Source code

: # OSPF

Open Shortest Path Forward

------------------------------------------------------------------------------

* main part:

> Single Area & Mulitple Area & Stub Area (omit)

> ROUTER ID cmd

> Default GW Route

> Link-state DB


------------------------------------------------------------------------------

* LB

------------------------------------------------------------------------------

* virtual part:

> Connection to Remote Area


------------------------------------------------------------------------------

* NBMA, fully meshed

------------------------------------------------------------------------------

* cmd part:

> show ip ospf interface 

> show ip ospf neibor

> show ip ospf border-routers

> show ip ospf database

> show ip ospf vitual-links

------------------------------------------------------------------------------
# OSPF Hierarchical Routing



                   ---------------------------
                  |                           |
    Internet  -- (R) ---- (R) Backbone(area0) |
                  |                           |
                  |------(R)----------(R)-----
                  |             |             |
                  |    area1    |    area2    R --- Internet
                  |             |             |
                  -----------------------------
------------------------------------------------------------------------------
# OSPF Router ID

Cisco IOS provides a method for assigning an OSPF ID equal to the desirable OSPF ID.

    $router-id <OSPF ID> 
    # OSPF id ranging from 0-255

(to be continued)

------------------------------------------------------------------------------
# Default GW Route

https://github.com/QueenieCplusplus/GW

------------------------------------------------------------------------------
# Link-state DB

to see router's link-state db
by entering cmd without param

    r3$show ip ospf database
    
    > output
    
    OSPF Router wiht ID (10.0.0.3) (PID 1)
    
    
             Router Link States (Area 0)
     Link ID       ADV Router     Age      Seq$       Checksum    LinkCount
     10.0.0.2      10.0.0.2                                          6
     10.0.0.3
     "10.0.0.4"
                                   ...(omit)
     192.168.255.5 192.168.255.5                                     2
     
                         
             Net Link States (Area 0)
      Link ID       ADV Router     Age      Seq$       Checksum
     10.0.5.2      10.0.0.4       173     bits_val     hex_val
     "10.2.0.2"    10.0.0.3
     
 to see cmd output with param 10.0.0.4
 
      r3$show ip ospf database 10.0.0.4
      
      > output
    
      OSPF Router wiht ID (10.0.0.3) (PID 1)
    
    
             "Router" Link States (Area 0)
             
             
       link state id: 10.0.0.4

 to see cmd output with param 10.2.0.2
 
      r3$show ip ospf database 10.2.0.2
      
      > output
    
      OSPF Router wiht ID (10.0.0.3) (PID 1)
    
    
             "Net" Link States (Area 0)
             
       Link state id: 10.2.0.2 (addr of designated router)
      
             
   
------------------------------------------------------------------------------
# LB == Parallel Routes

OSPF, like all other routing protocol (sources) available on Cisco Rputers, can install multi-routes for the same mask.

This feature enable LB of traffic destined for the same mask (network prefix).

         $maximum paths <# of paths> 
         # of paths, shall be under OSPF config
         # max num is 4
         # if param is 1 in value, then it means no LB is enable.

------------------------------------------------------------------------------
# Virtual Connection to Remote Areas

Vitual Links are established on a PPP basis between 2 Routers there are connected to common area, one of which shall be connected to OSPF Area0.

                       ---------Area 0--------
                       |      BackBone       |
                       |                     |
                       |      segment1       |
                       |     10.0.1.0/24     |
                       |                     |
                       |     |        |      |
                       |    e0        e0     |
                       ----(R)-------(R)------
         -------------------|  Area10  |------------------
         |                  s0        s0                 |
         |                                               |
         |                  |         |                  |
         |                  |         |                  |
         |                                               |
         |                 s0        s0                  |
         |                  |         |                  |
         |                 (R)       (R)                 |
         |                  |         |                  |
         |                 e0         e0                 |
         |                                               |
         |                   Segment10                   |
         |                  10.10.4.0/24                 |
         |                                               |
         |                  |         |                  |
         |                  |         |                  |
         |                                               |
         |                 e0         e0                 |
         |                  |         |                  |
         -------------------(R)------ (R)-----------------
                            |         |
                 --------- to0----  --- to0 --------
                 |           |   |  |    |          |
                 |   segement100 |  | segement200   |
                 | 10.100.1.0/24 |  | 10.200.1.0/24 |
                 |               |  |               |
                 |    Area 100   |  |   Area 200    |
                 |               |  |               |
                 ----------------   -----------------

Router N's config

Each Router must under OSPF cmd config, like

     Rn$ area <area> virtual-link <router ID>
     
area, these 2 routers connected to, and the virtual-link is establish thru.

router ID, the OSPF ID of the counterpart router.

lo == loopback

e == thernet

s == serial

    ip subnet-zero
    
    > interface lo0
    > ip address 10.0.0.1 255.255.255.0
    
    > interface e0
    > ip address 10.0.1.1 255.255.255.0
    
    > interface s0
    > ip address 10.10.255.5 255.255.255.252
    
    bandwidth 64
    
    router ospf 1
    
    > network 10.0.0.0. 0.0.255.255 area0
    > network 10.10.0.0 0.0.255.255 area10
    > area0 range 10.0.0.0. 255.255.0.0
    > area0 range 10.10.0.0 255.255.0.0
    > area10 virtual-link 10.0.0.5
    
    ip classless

◆ ◆ ◆

Output all of the data exactly as given.

**Written solution**.
Source code

: # OSPF

Open Shortest Path Forward

------------------------------------------------------------------------------

* main part:

> Single Area & Mulitple Area & Stub Area (omit)

> ROUTER ID cmd

> Default GW Route

> Link-state DB


------------------------------------------------------------------------------

* LB

------------------------------------------------------------------------------

* virtual part:

> Connection to Remote Area


------------------------------------------------------------------------------

* NBMA, fully meshed

------------------------------------------------------------------------------

* cmd part:

> show ip ospf interface 

> show ip ospf neibor

> show ip ospf border-routers

> show ip ospf database

> show ip ospf vitual-links

------------------------------------------------------------------------------
# OSPF Hierarchical Routing



                   ---------------------------
                  |                           |
    Internet  -- (R) ---- (R) Backbone(area0) |
                  |                           |
                  |------(R)----------(R)-----
                  |             |             |
                  |    area1    |    area2    R --- Internet
                  |             |             |
                  -----------------------------
------------------------------------------------------------------------------
# OSPF Router ID

Cisco IOS provides a method for assigning an OSPF ID equal to the desirable OSPF ID.

    $router-id <OSPF ID> 
    # OSPF id ranging from 0-255

(to be continued)

------------------------------------------------------------------------------
# Default GW Route

https://github.com/QueenieCplusplus/GW

------------------------------------------------------------------------------
# Link-state DB

to see router's link-state db
by entering cmd without param

    r3$show ip ospf database
    
    > output
    
    OSPF Router wiht ID (10.0.0.3) (PID 1)
    
    
             Router Link States (Area 0)
     Link ID       ADV Router     Age      Seq$       Checksum    LinkCount
     10.0.0.2      10.0.0.2                                          6
     10.0.0.3
     "10.0.0.4"
                                   ...(omit)
     192.168.255.5 192.168.255.5                                     2
     
                         
             Net Link States (Area 0)
      Link ID       ADV Router     Age      Seq$       Checksum
     10.0.5.2      10.0.0.4       173     bits_val     hex_val
     "10.2.0.2"    10.0.0.3
     
 to see cmd output with param 10.0.0.4
 
      r3$show ip ospf database 10.0.0.4
      
      > output
    
      OSPF Router wiht ID (10.0.0.3) (PID 1)
    
    
             "Router" Link States (Area 0)
             
             
       link state id: 10.0.0.4

 to see cmd output with param 10.2.0.2
 
      r3$show ip ospf database 10.2.0.2
      
      > output
    
      OSPF Router wiht ID (10.0.0.3) (PID 1)
    
    
             "Net" Link States (Area 0)
             
       Link state id: 10.2.0.2 (addr of designated router)
      
             
   
------------------------------------------------------------------------------
# LB == Parallel Routes

OSPF, like all other routing protocol (sources) available on Cisco Rputers, can install multi-routes for the same mask.

This feature enable LB of traffic destined for the same mask (network prefix).

         $maximum paths <# of paths> 
         # of paths, shall be under OSPF config
         # max num is 4
         # if param is 1 in value, then it means no LB is enable.

------------------------------------------------------------------------------
# Virtual Connection to Remote Areas

Vitual Links are established on a PPP basis between 2 Routers there are connected to common area, one of which shall be connected to OSPF Area0.

                       ---------Area 0--------
                       |      BackBone       |
                       |                     |
                       |      segment1       |
                       |     10.0.1.0/24     |
                       |                     |
                       |     |        |      |
                       |    e0        e0     |
                       ----(R)-------(R)------
         -------------------|  Area10  |------------------
         |                  s0        s0                 |
         |                                               |
         |                  |         |                  |
         |                  |         |                  |
         |                                               |
         |                 s0        s0                  |
         |                  |         |                  |
         |                 (R)       (R)                 |
         |                  |         |                  |
         |                 e0         e0                 |
         |                                               |
         |                   Segment10                   |
         |                  10.10.4.0/24                 |
         |                                               |
         |                  |         |                  |
         |                  |         |                  |
         |                                               |
         |                 e0         e0                 |
         |                  |         |                  |
         -------------------(R)------ (R)-----------------
                            |         |
                 --------- to0----  --- to0 --------
                 |           |   |  |    |          |
                 |   segement100 |  | segement200   |
                 | 10.100.1.0/24 |  | 10.200.1.0/24 |
                 |               |  |               |
                 |    Area 100   |  |   Area 200    |
                 |               |  |               |
                 ----------------   -----------------

Router N's config

Each Router must under OSPF cmd config, like

     Rn$ area <area> virtual-link <router ID>
     
area, these 2 routers connected to, and the virtual-link is establish thru.

router ID, the OSPF ID of the counterpart router.

lo == loopback

e == thernet

s == serial

    ip subnet-zero
    
    > interface lo0
    > ip address 10.0.0.1 255.255.255.0
    
    > interface e0
    > ip address 10.0.1.1 255.255.255.0
    
    > interface s0
    > ip address 10.10.255.5 255.255.255.252
    
    bandwidth 64
    
    router ospf 1
    
    > network 10.0.0.0. 0.0.255.255 area0
    > network 10.10.0.0 0.0.255.255 area10
    > area0 range 10.0.0.0. 255.255.0.0
    > area0 range 10.10.0.0 255.255.0.0
    > area10 virtual-link 10.0.0.5
    
    ip classless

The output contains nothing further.